### [What needs to be done]
Find the number of lines containing the string "during" in the data. Answer with the number by itself.
........
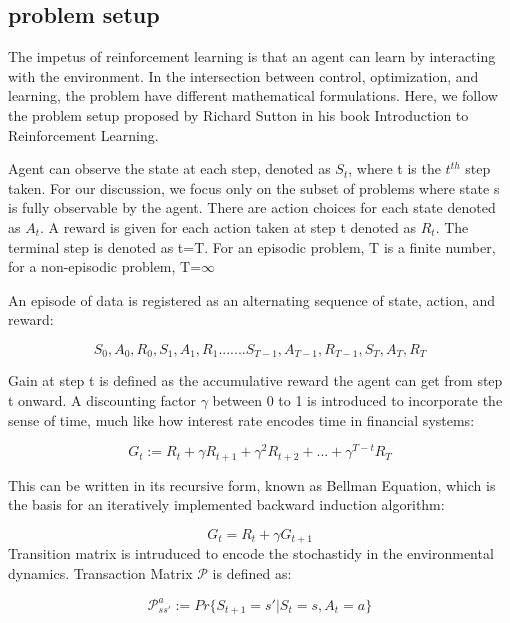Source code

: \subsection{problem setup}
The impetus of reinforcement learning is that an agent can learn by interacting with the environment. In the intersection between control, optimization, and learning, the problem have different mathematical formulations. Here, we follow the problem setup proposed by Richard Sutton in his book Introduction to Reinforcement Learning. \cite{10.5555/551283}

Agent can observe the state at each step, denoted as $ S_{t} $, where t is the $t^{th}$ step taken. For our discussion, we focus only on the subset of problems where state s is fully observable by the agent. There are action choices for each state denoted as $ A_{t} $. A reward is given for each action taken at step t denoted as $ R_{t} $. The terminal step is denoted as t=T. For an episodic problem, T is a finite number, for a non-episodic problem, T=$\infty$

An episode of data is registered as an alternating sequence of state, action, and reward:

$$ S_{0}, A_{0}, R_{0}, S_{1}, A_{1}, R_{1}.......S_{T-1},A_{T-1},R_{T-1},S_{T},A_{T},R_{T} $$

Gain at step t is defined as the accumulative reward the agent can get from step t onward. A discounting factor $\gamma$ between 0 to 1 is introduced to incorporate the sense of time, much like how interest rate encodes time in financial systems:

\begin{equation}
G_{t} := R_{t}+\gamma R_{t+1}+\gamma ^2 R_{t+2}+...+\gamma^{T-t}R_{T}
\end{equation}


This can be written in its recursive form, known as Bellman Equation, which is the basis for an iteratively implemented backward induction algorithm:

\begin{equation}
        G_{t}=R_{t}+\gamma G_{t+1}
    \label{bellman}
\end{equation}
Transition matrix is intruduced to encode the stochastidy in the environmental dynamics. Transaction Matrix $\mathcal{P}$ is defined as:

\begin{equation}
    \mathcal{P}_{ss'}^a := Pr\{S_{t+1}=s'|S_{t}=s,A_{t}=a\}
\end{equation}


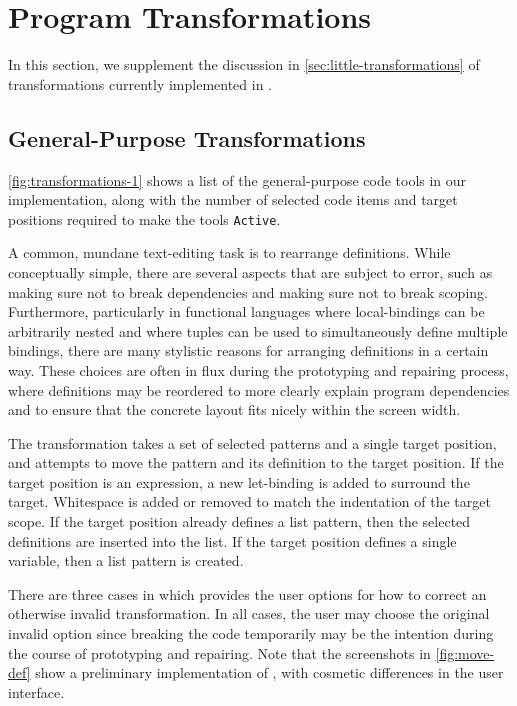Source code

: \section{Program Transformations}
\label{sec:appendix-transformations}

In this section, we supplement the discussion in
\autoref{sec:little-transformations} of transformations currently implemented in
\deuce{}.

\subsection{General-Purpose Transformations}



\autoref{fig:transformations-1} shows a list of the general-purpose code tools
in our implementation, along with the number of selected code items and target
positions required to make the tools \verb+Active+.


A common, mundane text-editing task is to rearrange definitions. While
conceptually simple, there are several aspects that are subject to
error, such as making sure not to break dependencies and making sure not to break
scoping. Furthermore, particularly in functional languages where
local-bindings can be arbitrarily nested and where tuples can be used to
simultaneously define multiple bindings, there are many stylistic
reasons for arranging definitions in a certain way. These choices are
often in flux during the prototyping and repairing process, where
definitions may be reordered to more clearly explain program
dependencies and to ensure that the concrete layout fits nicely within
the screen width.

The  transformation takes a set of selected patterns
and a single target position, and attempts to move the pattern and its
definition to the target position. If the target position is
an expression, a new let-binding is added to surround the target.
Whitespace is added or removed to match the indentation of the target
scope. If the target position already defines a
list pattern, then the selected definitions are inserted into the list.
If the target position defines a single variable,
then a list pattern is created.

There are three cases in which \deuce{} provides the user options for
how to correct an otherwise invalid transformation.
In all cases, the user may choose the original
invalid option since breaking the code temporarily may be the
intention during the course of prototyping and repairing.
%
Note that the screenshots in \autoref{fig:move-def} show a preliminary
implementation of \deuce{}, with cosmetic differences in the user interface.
........
### [Exercise result]
2